Polsek Gunung Kijang Bentuk Satgas Penanganan Karhutla
Oleh : Harjo
Selasa | 20-08-2019 | 18:04 WIB
rapat-karhutla-gkijang1.jpg honda-batam
Rapat pembentukan Satgas Karhutla Kecamatan Gunung Kijang. (Foto: Harjo)

BATAMTODAY.COM, Bintan - Polsek Gunungkijang bersama pihak kecamatan menggelar rapat pembentukan tim Satgas penanggulangan Kebakaran Hutan dan Lahan (Karhutla) di Aula Kantor Camat Gunung Kijang, Selasa (20/8/2019).

Camat Gunung Kijang, Arief Sumarsono dalam rapat tersebut menyampaikan, bahwa pihak kecamatan sengaja mengundang seluruh stake holder untuk mengatasi Karhutla yang kerab terjadi.

"Terima Kasih kepada pihak kepolisian, Damkar dan masyarakat yang telah membantu penanganan Karhutla. Makanya, kita membuat Satgas penanganan Karhutla di tingkat kecamatan dan kelurahan/desa," katanya.

Sementara itu, Kanit Intel Polsek Gunung Kijang Iptu Ngatno meminta kepada lurah/kades, RT/RW, pengusaha dan masyarakat sama-sama peduli dalam penanganan Karhutla.

"Kita sampaikan apresiasi juga kepada perusahaan yang telah membantu untuk menyuplai air dalam penanganan Karhutla," ujarnya.

Selain itu, Ngatno, juga meminta kepada peserta rapat, terkait permasalahan di Surabaya dan Papua agar tidak mudah terpancing berita Hoax. Agar tidak menyebabkan kerugian bagi kita semua pihak, karena sudah dilakukan pendekatan dan memberikan himbauan kepada para tokoh agama, tokoh masyarakat dalam rangka menjaga Sitkambtimas.

"Saat ini permasalahan yang sedang terjadi dinegara kita ini berawal dari sebuah isu-isu yang beredar. Adanya suatu kelompok yang mengatas namakan agama tertentu, dimana dalam ajaran tersebut terdapat aliran-aliran yang menyimpang, sehingga dengan mudah oknum-oknum melakukan provokasi dan memecah belah bangsa ini," terangnya.
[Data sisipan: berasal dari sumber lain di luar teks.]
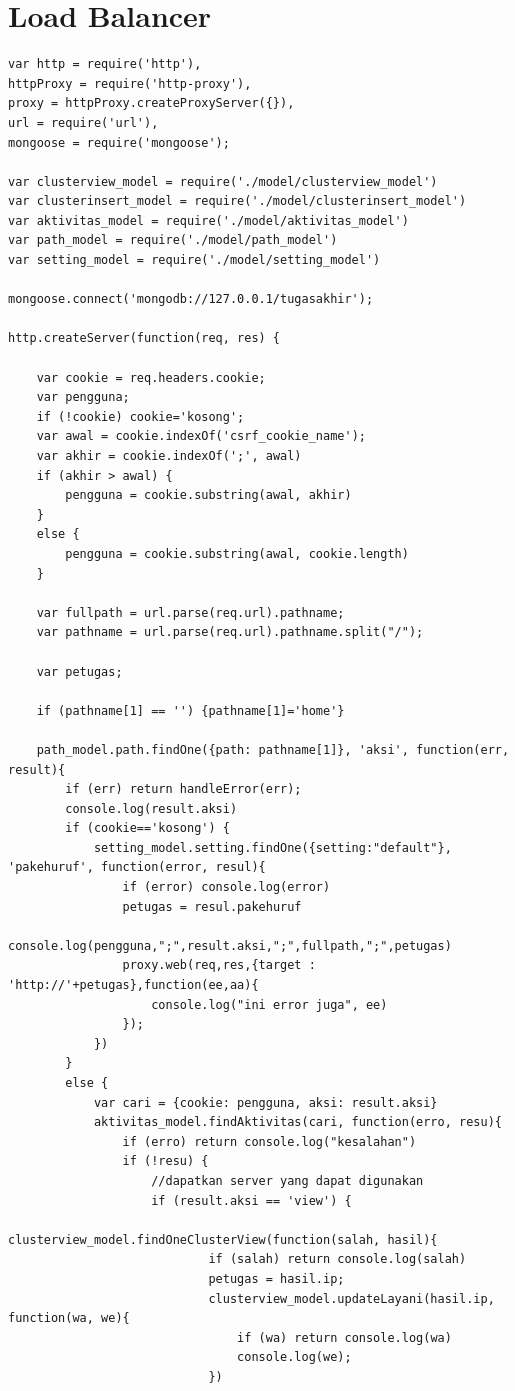 \documentclass{ta-its}
\begin{document}
		\section{Load Balancer}
			\begin{lstlisting}[frame=single,tabsize=2,breaklines,caption={Kode Sumber Lengkap Load Balancer},label=loadBalancer]	
var http = require('http'),
httpProxy = require('http-proxy'),
proxy = httpProxy.createProxyServer({}),
url = require('url'),
mongoose = require('mongoose');

var clusterview_model = require('./model/clusterview_model')
var clusterinsert_model = require('./model/clusterinsert_model')
var aktivitas_model = require('./model/aktivitas_model')
var path_model = require('./model/path_model')
var setting_model = require('./model/setting_model')

mongoose.connect('mongodb://127.0.0.1/tugasakhir');

http.createServer(function(req, res) {

	var cookie = req.headers.cookie;
	var pengguna;
	if (!cookie) cookie='kosong';
	var awal = cookie.indexOf('csrf_cookie_name');
	var akhir = cookie.indexOf(';', awal)
	if (akhir > awal) {
		pengguna = cookie.substring(awal, akhir)
	}
	else {
		pengguna = cookie.substring(awal, cookie.length)
	}
	
	var fullpath = url.parse(req.url).pathname;
	var pathname = url.parse(req.url).pathname.split("/");
	
	var petugas;
				
	if (pathname[1] == '') {pathname[1]='home'}
	
	path_model.path.findOne({path: pathname[1]}, 'aksi', function(err, result){
		if (err) return handleError(err);
		console.log(result.aksi)
		if (cookie=='kosong') {
			setting_model.setting.findOne({setting:"default"}, 'pakehuruf', function(error, resul){
				if (error) console.log(error)				
				petugas = resul.pakehuruf
				console.log(pengguna,";",result.aksi,";",fullpath,";",petugas)
				proxy.web(req,res,{target : 'http://'+petugas},function(ee,aa){
					console.log("ini error juga", ee)
				});
			})
		}
		else {
			var cari = {cookie: pengguna, aksi: result.aksi}
			aktivitas_model.findAktivitas(cari, function(erro, resu){				
				if (erro) return console.log("kesalahan")
				if (!resu) {
					//dapatkan server yang dapat digunakan
					if (result.aksi == 'view') {
						clusterview_model.findOneClusterView(function(salah, hasil){
							if (salah) return console.log(salah)
							petugas = hasil.ip;
							clusterview_model.updateLayani(hasil.ip, function(wa, we){
								if (wa) return console.log(wa)
								console.log(we);
							})
	

\end{lstlisting}
\end{document}
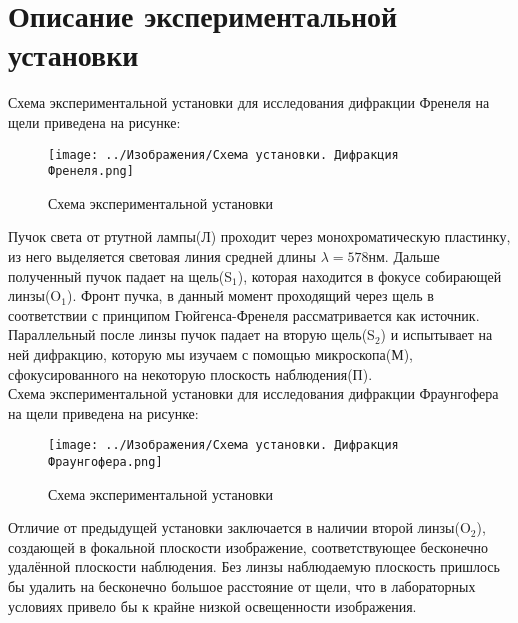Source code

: \section*{Описание экспериментальной установки}

Схема экспериментальной установки для исследования дифракции 
Френеля на щели приведена на рисунке:

\begin{figure}[H]
	\centering
	\texttt{[image: ../Изображения/Схема
	 установки. Дифракция Френеля.png]}
	\caption{Схема экспериментальной установки}
\end{figure}

Пучок света от ртутной лампы(Л) проходит через 
монохроматическую пластинку, из него выделяется световая 
линия средней длины $\lambda = 578 нм$. Дальше полученный 
пучок падает на щель(S$_1$), которая находится в фокусе 
собирающей линзы(O$_1$). Фронт пучка, в данный момент 
проходящий через щель в соответствии с принципом 
Гюйгенса-Френеля рассматривается как источник. Параллельный 
после линзы пучок падает на вторую щель(S$_2$) и испытывает 
на ней дифракцию, которую мы изучаем с помощью микроскопа(М), 
сфокусированного на некоторую плоскость наблюдения(П).\\

Схема экспериментальной установки для исследования дифракции 
Фраунгофера на щели приведена на рисунке:

\begin{figure}[H]
	\centering
	\texttt{[image: ../Изображения/Схема
	 установки. Дифракция Фраунгофера.png]}
	\caption{Схема экспериментальной установки}
\end{figure}

Отличие от предыдущей установки заключается в наличии второй 
линзы(O$_2$), создающей в фокальной плоскости изображение, 
соответствующее бесконечно удалённой плоскости наблюдения. 
Без линзы наблюдаемую плоскость пришлось бы удалить на 
бесконечно большое расстояние от щели, что в лабораторных 
условиях привело бы к крайне низкой освещенности изображения.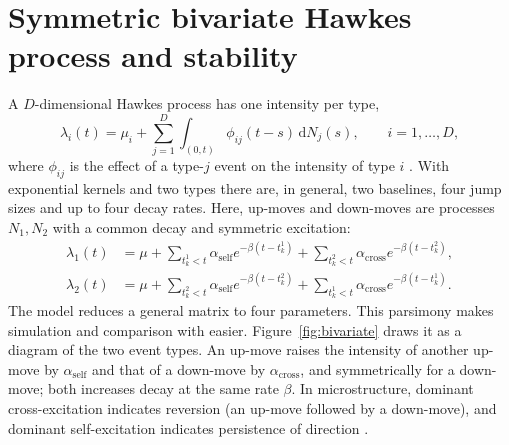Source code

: \section{Symmetric bivariate Hawkes process and stability}

A \(D\)-dimensional Hawkes process has one intensity per type,
\[
 \lambda_i(t)=\mu_i+\sum_{j=1}^{D}\int_{(0,t)}\phi_{ij}(t-s)\,\mathrm dN_j(s),
 \qquad i=1,\dots,D,
\]
where \(\phi_{ij}\) is the effect of a type-\(j\) event on the intensity of type \(i\)
\citep{hawkes1971b,bacry2015}. With exponential kernels and two types there are, in general,
two baselines, four jump sizes and up to four decay rates. Here,
up-moves and down-moves are processes \(N_1,N_2\) with a common decay and symmetric
excitation:
\begin{align}
\lambda_1(t)&=\mu+\sum_{t_k^1<t}\alpha_{\mathrm{self}}e^{-\beta(t-t_k^1)}
 +\sum_{t_k^2<t}\alpha_{\mathrm{cross}}e^{-\beta(t-t_k^2)},\\
\lambda_2(t)&=\mu+\sum_{t_k^2<t}\alpha_{\mathrm{self}}e^{-\beta(t-t_k^2)}
 +\sum_{t_k^1<t}\alpha_{\mathrm{cross}}e^{-\beta(t-t_k^1)}.
\end{align}
The model reduces a general matrix to four parameters. This parsimony makes
simulation and comparison with \citet{lee2023} easier. Figure~\ref{fig:bivariate} draws it
as a diagram of the two event types. An up-move raises the intensity of another up-move by
\(\alpha_{\mathrm{self}}\) and that of a down-move by \(\alpha_{\mathrm{cross}}\), and
symmetrically for a down-move; both increases decay at the same rate \(\beta\). In
microstructure, dominant cross-excitation indicates reversion (an up-move followed by a
down-move), and dominant self-excitation indicates persistence of direction
\citep{bacry2013}.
"Mari kita amankan negara ini, untuk tidak terprovokasi oleh situasional yang saat ini sedang terjadi, Kami mengajak seluruh lembaga masyarakat agar menjaga keharmonisan dan mengutamakan pesan-pesan kedamaian. Jangan sampai menimbulkan keresahan, kebencian, dan perpecahan di tengah masyarakat. Seluruh perangkat harus bergandeng tangan mengajak seluruh pemuka masyarakat, untuk tetap tidak melakukan tindakan intoleran dan diskriminatif yang akan menimbulkan perpecahan antara suku, ras dan UU agama," harapnya.